The doctor recalled being inundated with casualties following an air strike targeting a nearby school where displaced families were sheltering.

“It was beyond anything I’ve seen, I will carry it with me forever,” Mohrij told the conference. “A flood of the dead, dying, the dismembered. Children too stunned to cry, staring at their missing body parts.”

She described standing at the bed of a child, who had been stuck under the rubble and presented late with severe burns to his legs.

“They were so severe, the blood supply to his legs was restricted.

“Me, some other visiting surgeons, some local surgeons, stood at his feet, debating how to make his death less excruciating,” she said.

'A flood of the dead, dying, the dismembered. Children too stunned to cry, staring at their missing body parts'

- Dr Rossel Mohrij, plastic and reconstructive surgeon

“He did not understand our words but I guess he felt our despair. He quietly covered his face with a white cloth to block the world out. He died the next morning.”

For Farajallah, and many other British Palestinians, Starmer’s pledges to ensure the flow of aid to Gaza and to secure a ceasefire are no more than a “political show”.
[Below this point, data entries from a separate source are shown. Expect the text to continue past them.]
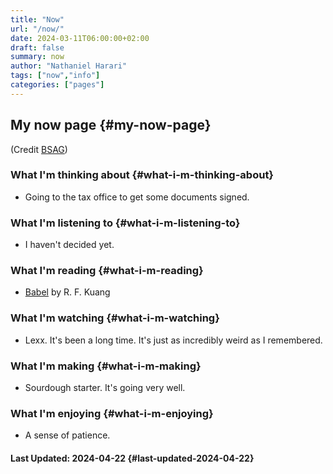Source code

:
```yaml
---
title: "Now"
url: "/now/"
date: 2024-03-11T06:00:00+02:00
draft: false
summary: now
author: "Nathaniel Harari"
tags: ["now","info"]
categories: ["pages"]
---
```

## My now page {#my-now-page}

(Credit [BSAG](https://bsag.omg.lol/now))

### What I'm thinking about {#what-i-m-thinking-about}
- Going to the tax office to get some documents signed.

### What I'm listening to {#what-i-m-listening-to}
- I haven't decided yet.

### What I'm reading {#what-i-m-reading}
- [Babel](https://www.goodreads.com/en/book/show/57945316 "Babel on Goodreads") by R. F. Kuang

### What I'm watching {#what-i-m-watching}
- Lexx. It's been a long time. It's just as incredibly weird as I remembered.

### What I'm making {#what-i-m-making}
- Sourdough starter. It's going very well.

### What I'm enjoying {#what-i-m-enjoying}
- A sense of patience.


#### Last Updated: 2024-04-22 {#last-updated-2024-04-22}
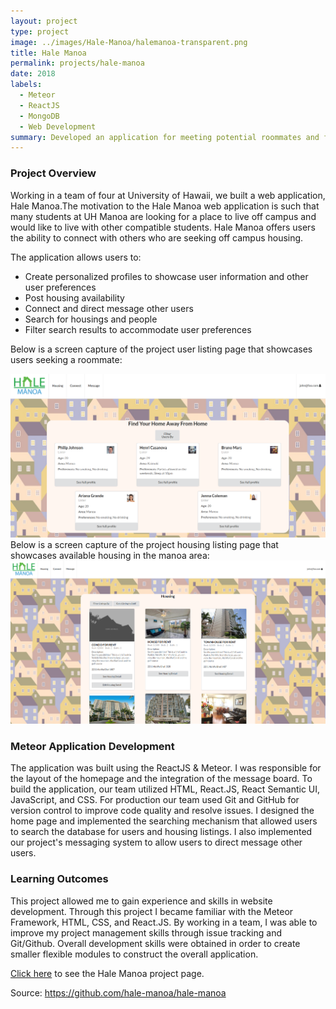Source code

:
 ```yaml
---
layout: project
type: project
image: ../images/Hale-Manoa/halemanoa-transparent.png
title: Hale Manoa
permalink: projects/hale-manoa
date: 2018
labels:
  - Meteor
  - ReactJS
  - MongoDB
  - Web Development
summary: Developed an application for meeting potential roommates and finding housing around the manoa area
---
```

### Project Overview
Working in a team of four at University of Hawaii, we built a web application, Hale Manoa.The motivation to the Hale Manoa web application is such that many students at UH Manoa are looking for a place to live off campus and would like to live with other compatible students. Hale Manoa offers users the ability to connect with others who are seeking off campus housing. 

The application allows users to: 

<ul>
<li>Create personalized profiles to showcase user information and other user preferences</li>
<li>Post housing availability</li>
<li>Connect and direct message other users</li>
<li>Search for housings and people</li>
<li>Filter search results to accommodate user preferences</li>
</ul>

Below is a screen capture of the project user listing page that showcases users seeking a roommate: 

<img class="ui fluid image" src="../images/Hale-Manoa/hale-manoa-connect.png" data-action="zoom">
Below is a screen capture of the project housing listing page that showcases available housing in the manoa area: 

<img class="ui fluid image" src="../images/Hale-Manoa/hale-manoa-housing.png" data-action="zoom">

### Meteor Application Development
The application was built using the ReactJS & Meteor. I was responsible for the layout of the homepage and the integration of the message board. To build the application, our team utilized HTML, React.JS, React Semantic UI, JavaScript, and CSS. For production our team used Git and GitHub for version control to improve code quality and resolve issues. I designed the home page and implemented the searching mechanism that allowed users to search the database for users and housing listings. I also implemented our project's messaging system to allow users to direct message other users.
### Learning Outcomes
This project allowed me to gain experience and skills in website development. Through this project I became familiar with the Meteor Framework, HTML, CSS, and React.JS. By working in a team, I was able to improve my project management skills through issue tracking and Git/Github. Overall development skills were obtained in order to create smaller flexible modules to construct the overall application. 


[Click here](https://hale-manoa.github.io/) to see the Hale Manoa project page. 

Source: <a href="https://github.com/hale-manoa/hale-manoa" target="_blank"><i class="large github icon"></i>https://github.com/hale-manoa/hale-manoa</a>

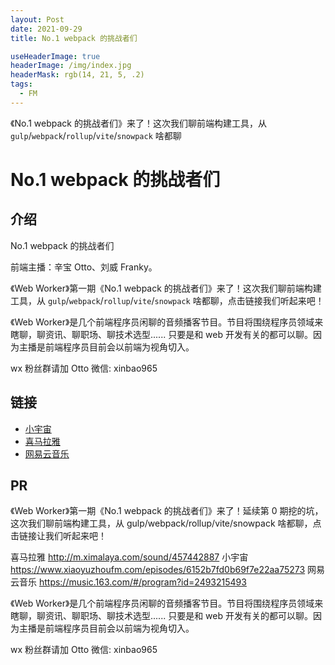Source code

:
 ```yaml
---
layout: Post
date: 2021-09-29
title: No.1 webpack 的挑战者们

useHeaderImage: true
headerImage: /img/index.jpg
headerMask: rgb(14, 21, 5, .2)
tags:
  - FM
---
```


《No.1 webpack 的挑战者们》来了！这次我们聊前端构建工具，从 `gulp`/`webpack`/`rollup`/`vite`/`snowpack` 啥都聊

<!-- more -->

# No.1 webpack 的挑战者们

## 介绍

No.1 webpack 的挑战者们

前端主播：辛宝 Otto、刘威 Franky。

《Web Worker》第一期《No.1 webpack 的挑战者们》来了！这次我们聊前端构建工具，从 `gulp`/`webpack`/`rollup`/`vite`/`snowpack` 啥都聊，点击链接我们听起来吧！

《Web Worker》是几个前端程序员闲聊的音频播客节目。节目将围绕程序员领域来瞎聊，聊资讯、聊职场、聊技术选型...... 只要是和 web 开发有关的都可以聊。因为主播是前端程序员目前会以前端为视角切入。

wx 粉丝群请加 Otto 微信: xinbao965

## 链接

- [小宇宙](https://www.xiaoyuzhoufm.com/episodes/6152b7fd0b69f7e22aa75273)
- [喜马拉雅](http://m.ximalaya.com/sound/457442887)
- [网易云音乐](https://music.163.com/#/program?id=2493215493)

## PR

《Web Worker》第一期《No.1 webpack 的挑战者们》来了！延续第 0 期挖的坑，这次我们聊前端构建工具，从 gulp/webpack/rollup/vite/snowpack 啥都聊，点击链接让我们听起来吧！

喜马拉雅 http://m.ximalaya.com/sound/457442887
小宇宙 https://www.xiaoyuzhoufm.com/episodes/6152b7fd0b69f7e22aa75273
网易云音乐 https://music.163.com/#/program?id=2493215493

《Web Worker》是几个前端程序员闲聊的音频播客节目。节目将围绕程序员领域来瞎聊，聊资讯、聊职场、聊技术选型...... 只要是和 web 开发有关的都可以聊。因为主播是前端程序员目前会以前端为视角切入。

wx 粉丝群请加 Otto 微信: xinbao965
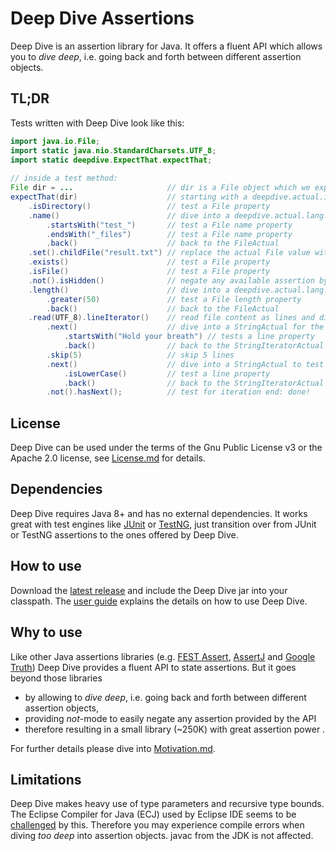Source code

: # Deep Dive Assertions

Deep Dive is an assertion library for Java.
It offers a fluent API which allows you to *dive deep*, 
i.e. going back and forth between different assertion objects.

## TL;DR
Tests written with Deep Dive look like this:

```java		
import java.io.File;
import static java.nio.StandardCharsets.UTF_8;
import static deepdive.ExpectThat.expectThat;		
	
// inside a test method:		
File dir = ...                     // dir is a File object which we expect to be a directory  
expectThat(dir)                    // starting with a deepdive.actual.io.FileActual to test the directory
    .isDirectory()                 // test a File property
    .name()                        // dive into a deepdive.actual.lang.StringActual to test the File name
    	.startsWith("test_")       // test a File name property
    	.endsWith("_files")        // test a File name property
    	.back()                    // back to the FileActual
    .set().childFile("result.txt") // replace the actual File value with a child File
    .exists()                      // test a File property
    .isFile()                      // test a File property
    .not().isHidden()              // negate any available assertion by a preceding not() 
    .length()                      // dive into a deepdive.actual.lang.LongActual to the test the file length
        .greater(50)               // test a File length property
        .back()                    // back to the FileActual
    .read(UTF_8).lineIterator()    // read file content as lines and dive into a deepdive.actual.util.StringIteratorActual 
        .next()                    // dive into a StringActual for the first line 
            .startsWith("Hold your breath") // tests a line property
            .back()                // back to the StringIteratorActual
        .skip(5)                   // skip 5 lines
        .next()                    // dive into a StringActual to test the next line
            .isLowerCase()         // test a line property
            .back()                // back to the StringIteratorActual
    	.not().hasNext();          // test for iteration end: done!
```
		
## License
Deep Dive can be used under the terms of the Gnu Public License v3 or 
the Apache 2.0 license, see [License.md](License.md) for details.

## Dependencies
Deep Dive requires Java 8+ and has no external dependencies.
It works great with test engines like [JUnit](https://junit.org/junit5/) or [TestNG](https://testng.org/doc/), 
just transition over from JUnit or TestNG assertions to the ones offered by Deep Dive.  

## How to use
Download the [latest release](https://github.com/jdlib/deepdive/releases/latest) and include the Deep Dive 
jar into your classpath. The [user guide](UserGuide.md) explains the details on how to use Deep Dive.

## Why to use
Like other Java assertions libraries (e.g. [FEST Assert](https://github.com/alexruiz/fest-assert-2.x), 
[AssertJ](https://assertj.github.io/doc/) and [Google Truth](https://truth.dev)) Deep Dive 
provides a fluent API to state assertions.
But it goes beyond those libraries 
- by allowing to *dive deep*, i.e. going back and forth between different assertion objects, 
- providing *not*-mode to easily negate any assertion provided by the API
- therefore resulting in a small library (~250K) with great assertion power .

For further details please dive into [Motivation.md](Motivation.md).  
 
## Limitations
Deep Dive makes heavy use of type parameters and recursive type bounds.
The Eclipse Compiler for Java (ECJ) used by Eclipse IDE seems to be 
[challenged](https://bugs.eclipse.org/bugs/show_bug.cgi?id=574309) by this.
Therefore you may experience compile errors when diving *too deep* into assertion objects.
javac from the JDK is not affected.
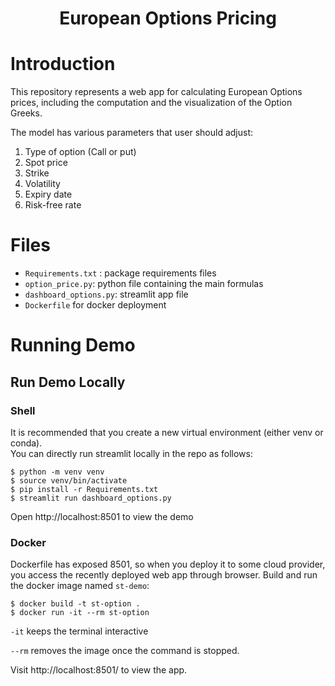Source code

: <h1 align="center">European Options Pricing </h1>

# Introduction

This repository represents a web app for calculating European Options prices, including the computation and the visualization of the Option Greeks.

The model has various parameters that user should adjust:

1. Type of option (Call or put)  
2. Spot price  
3. Strike  
4. Volatility  
5. Expiry date  
6. Risk-free rate  


# Files
- `Requirements.txt` : package requirements files
- `option_price.py`: python file containing the main formulas
- `dashboard_options.py`: streamlit app file
- `Dockerfile` for docker deployment

#  Running Demo
## Run Demo Locally 

### Shell
It is recommended that you create a new virtual environment (either venv or conda).  
You can directly run streamlit locally in the repo as follows:

```shell
$ python -m venv venv
$ source venv/bin/activate
$ pip install -r Requirements.txt
$ streamlit run dashboard_options.py
```
Open http://localhost:8501 to view the demo

### Docker

Dockerfile has exposed 8501, so when you deploy it to some cloud provider, you access the recently deployed web app through browser.
Build and run the docker image named `st-demo`:

```
$ docker build -t st-option .
$ docker run -it --rm st-option
```

`-it` keeps the terminal interactive

`--rm` removes the image once the command is stopped.

Visit http://localhost:8501/ to view the app.
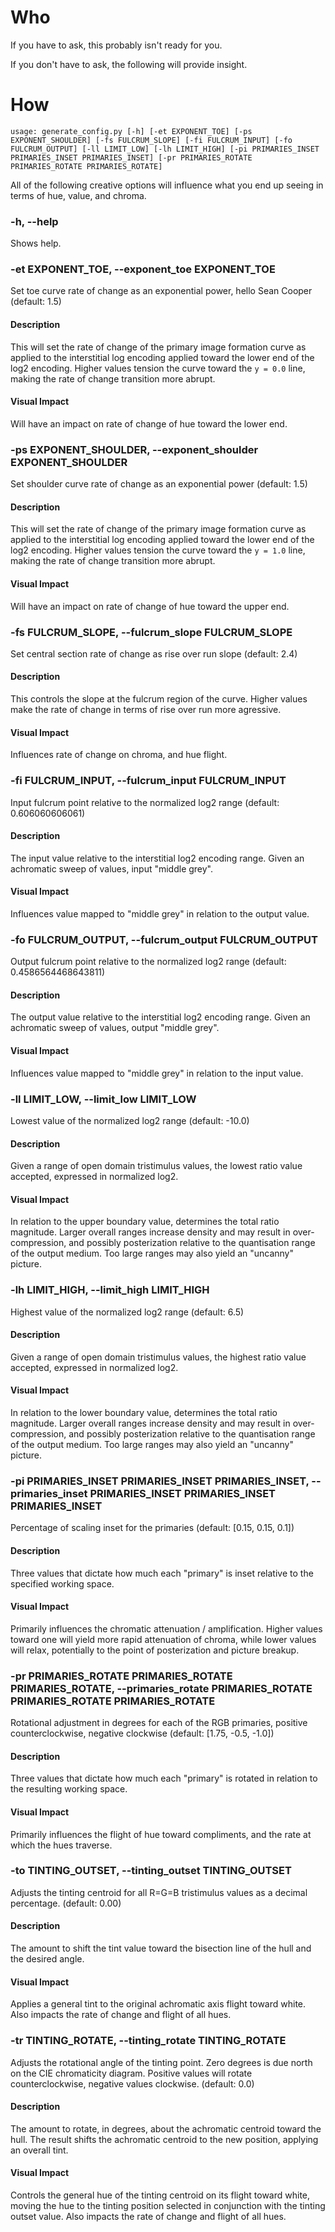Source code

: # **Who**
If you have to ask, this probably isn't ready for you.

If you don't have to ask, the following will provide insight.

# **How**

```
usage: generate_config.py [-h] [-et EXPONENT_TOE] [-ps EXPONENT_SHOULDER] [-fs FULCRUM_SLOPE] [-fi FULCRUM_INPUT] [-fo FULCRUM_OUTPUT] [-ll LIMIT_LOW] [-lh LIMIT_HIGH] [-pi PRIMARIES_INSET PRIMARIES_INSET PRIMARIES_INSET] [-pr PRIMARIES_ROTATE PRIMARIES_ROTATE PRIMARIES_ROTATE]
```
All of the following creative options will influence what you end up seeing in terms of hue, value, and chroma.

### **-h, --help**
Shows help.

### **-et EXPONENT_TOE, --exponent_toe EXPONENT_TOE**
Set toe curve rate of change as an exponential power, hello Sean Cooper (default: 1.5)

#### **Description**
This will set the rate of change of the primary image formation curve as applied to the interstitial log encoding applied toward the lower end of the log2 encoding. Higher values tension the curve toward the `y = 0.0` line, making the rate of change transition more abrupt.

#### **Visual Impact**
Will have an impact on rate of change of hue toward the lower end.

### **-ps EXPONENT_SHOULDER, --exponent_shoulder EXPONENT_SHOULDER**
Set shoulder curve rate of change as an exponential power (default: 1.5)

#### **Description**
This will set the rate of change of the primary image formation curve as applied to the interstitial log encoding applied toward the lower end of the log2 encoding. Higher values tension the curve toward the `y = 1.0` line, making the rate of change transition more abrupt.

#### **Visual Impact**
Will have an impact on rate of change of hue toward the upper end.

### **-fs FULCRUM_SLOPE, --fulcrum_slope FULCRUM_SLOPE**
Set central section rate of change as rise over run slope (default: 2.4)

#### **Description**
This controls the slope at the fulcrum region of the curve. Higher values make the rate of change in terms of rise over run more agressive.

#### **Visual Impact**
Influences rate of change on chroma, and hue flight.

### **-fi FULCRUM_INPUT, --fulcrum_input FULCRUM_INPUT**
Input fulcrum point relative to the normalized log2 range (default: 0.606060606061)

#### **Description**
The input value relative to the interstitial log2 encoding range. Given an achromatic sweep of values, input "middle grey".

#### **Visual Impact**
Influences value mapped to "middle grey" in relation to the output value.

### **-fo FULCRUM_OUTPUT, --fulcrum_output FULCRUM_OUTPUT**
Output fulcrum point relative to the normalized log2 range (default: 0.4586564468643811)

#### **Description**
The output value relative to the interstitial log2 encoding range. Given an achromatic sweep of values, output "middle grey".

#### **Visual Impact**
Influences value mapped to "middle grey" in relation to the input value.

### **-ll LIMIT_LOW, --limit_low LIMIT_LOW**
Lowest value of the normalized log2 range (default: -10.0)

#### **Description**
Given a range of open domain tristimulus values, the lowest ratio value accepted, expressed in normalized log2.

#### **Visual Impact**
In relation to the upper boundary value, determines the total ratio magnitude. Larger overall ranges increase density and may result in over-compression, and possibly posterization relative to the quantisation range of the output medium. Too large ranges may also yield an "uncanny" picture.

### **-lh LIMIT_HIGH, --limit_high LIMIT_HIGH**
Highest value of the normalized log2 range (default: 6.5)

#### **Description**
Given a range of open domain tristimulus values, the highest ratio value accepted, expressed in normalized log2.

#### **Visual Impact**
In relation to the lower boundary value, determines the total ratio magnitude. Larger overall ranges increase density and may result in over-compression, and possibly posterization relative to the quantisation range of the output medium. Too large ranges may also yield an "uncanny" picture.

### **-pi PRIMARIES_INSET PRIMARIES_INSET PRIMARIES_INSET, --primaries_inset PRIMARIES_INSET PRIMARIES_INSET PRIMARIES_INSET**
Percentage of scaling inset for the primaries (default: [0.15, 0.15, 0.1])

#### **Description**
Three values that dictate how much each "primary" is inset relative to the specified working space.

#### **Visual Impact**
Primarily influences the chromatic attenuation / amplification. Higher values toward one will yield more rapid attenuation of chroma, while lower values will relax, potentially to the point of posterization and picture breakup.

### **-pr PRIMARIES_ROTATE PRIMARIES_ROTATE PRIMARIES_ROTATE, --primaries_rotate PRIMARIES_ROTATE PRIMARIES_ROTATE PRIMARIES_ROTATE**
Rotational adjustment in degrees for each of the RGB primaries, positive counterclockwise, negative clockwise (default: [1.75, -0.5, -1.0])

#### **Description**
Three values that dictate how much each "primary" is rotated in relation to the resulting working space.

#### **Visual Impact**
Primarily influences the flight of hue toward compliments, and the rate at which the hues traverse.

### **-to TINTING_OUTSET, --tinting_outset TINTING_OUTSET**
Adjusts the tinting centroid for all R=G=B tristimulus values as a decimal percentage. (default: 0.00)
#### **Description**
The amount to shift the tint value toward the bisection line of the hull and the desired angle.
#### **Visual Impact**
Applies a general tint to the original achromatic axis flight toward white. Also impacts the rate of change and flight of all hues.

### **-tr TINTING_ROTATE, --tinting_rotate TINTING_ROTATE**
Adjusts the rotational angle of the tinting point. Zero degrees is due north on the CIE chromaticity diagram. Positive values will rotate counterclockwise, negative values clockwise. (default: 0.0)
#### **Description**
The amount to rotate, in degrees, about the achromatic centroid toward the hull. The result shifts the achromatic centroid to the new position, applying an overall tint.
#### **Visual Impact**
Controls the general hue of the tinting centroid on its flight toward white, moving the hue to the tinting position selected in conjunction with the tinting outset value. Also impacts the rate of change and flight of all hues.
Despite Starmer’s condemnation of Israel’s attacks on Palestinian aid seekers over the past week, the government is so far resisting calls for a total arms embargo and recognition of Palestine.

At the conference, the voices from Gaza were shaking with grief, but were also defiant. They were not asking for pity, but for action.

“Let this be not another press conference where we beg for basic humanity. Let this be a turning point where Britain stops whispering about international law and starts upholding it. Because the people of Gaza are not waiting for your sympathy,’ Shamallakh said.

Mousa turned to his sister, Hend, saying, “I want to speak directly to you. We are here for you, and we will never leave you, even if your whole world does.”